== Records shown ==
--
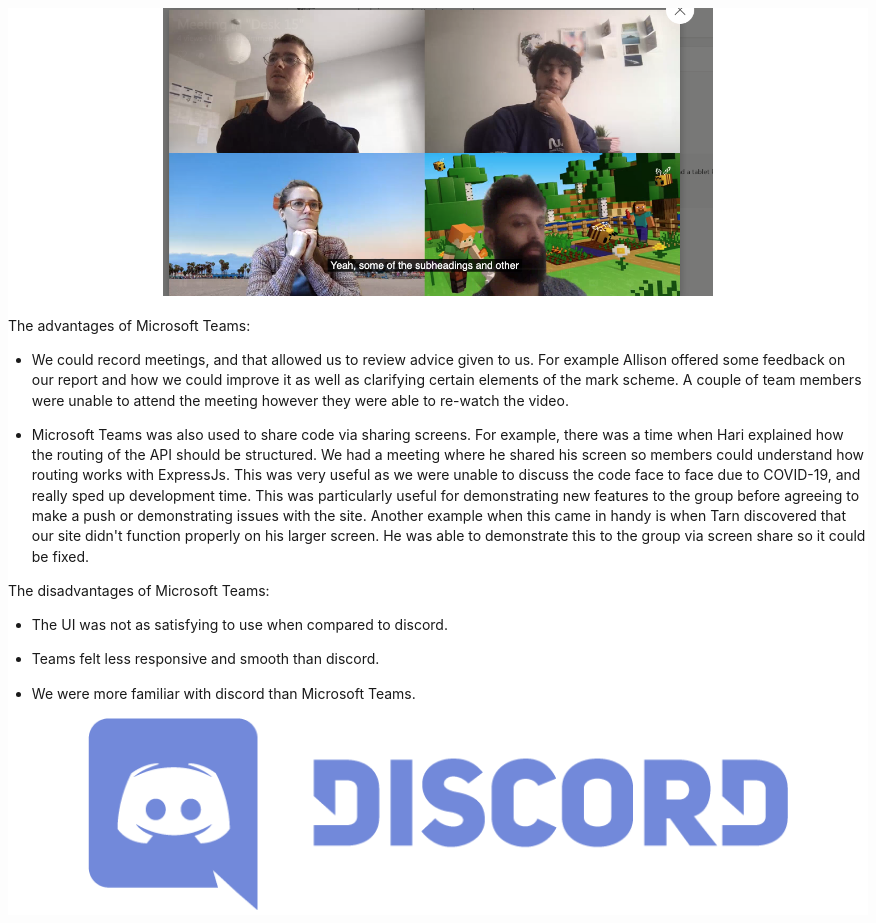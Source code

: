   <p align="center">
  <img src="supporting_images/teamsmetting.png" width="550px">
  </p>

The advantages of Microsoft Teams:

* We could record meetings, and that allowed us to review advice given to us. For example Allison offered some feedback on our report and how we could improve it as well as clarifying certain elements of the mark scheme. A couple of team members were unable to attend the meeting however they were able to re-watch the video.  

* Microsoft Teams was also used to share code via sharing screens. For example, there was a time when Hari explained how the routing of the API should be structured. We had a meeting where he shared his screen so members could understand how routing works with ExpressJs. This was very useful as we were unable to discuss the code face to face due to COVID-19, and really sped up development time. This was particularly useful for demonstrating new features to the group before agreeing to make a push or demonstrating issues with the site. Another example when this came in handy is when Tarn discovered that our site didn't function properly on his larger screen. He was able to demonstrate this to the group via screen share so it could be fixed.

The disadvantages of Microsoft Teams:

* The UI was not as satisfying to use when compared to discord.

* Teams felt less responsive and smooth than discord.

* We were more familiar with discord than Microsoft Teams.

<p align="center">
<img src="supporting_images/Discord_Purple_Tight.png.1ed2ade737b458d4ddda66c03346311a.png" width="700px">
</p>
--
In the records above, locate the lines holding the word "width". Copy each of them.

== Written solution ==
  <img src="supporting_images/teamsmetting.png" width="550px">
<img src="supporting_images/Discord_Purple_Tight.png.1ed2ade737b458d4ddda66c03346311a.png" width="700px">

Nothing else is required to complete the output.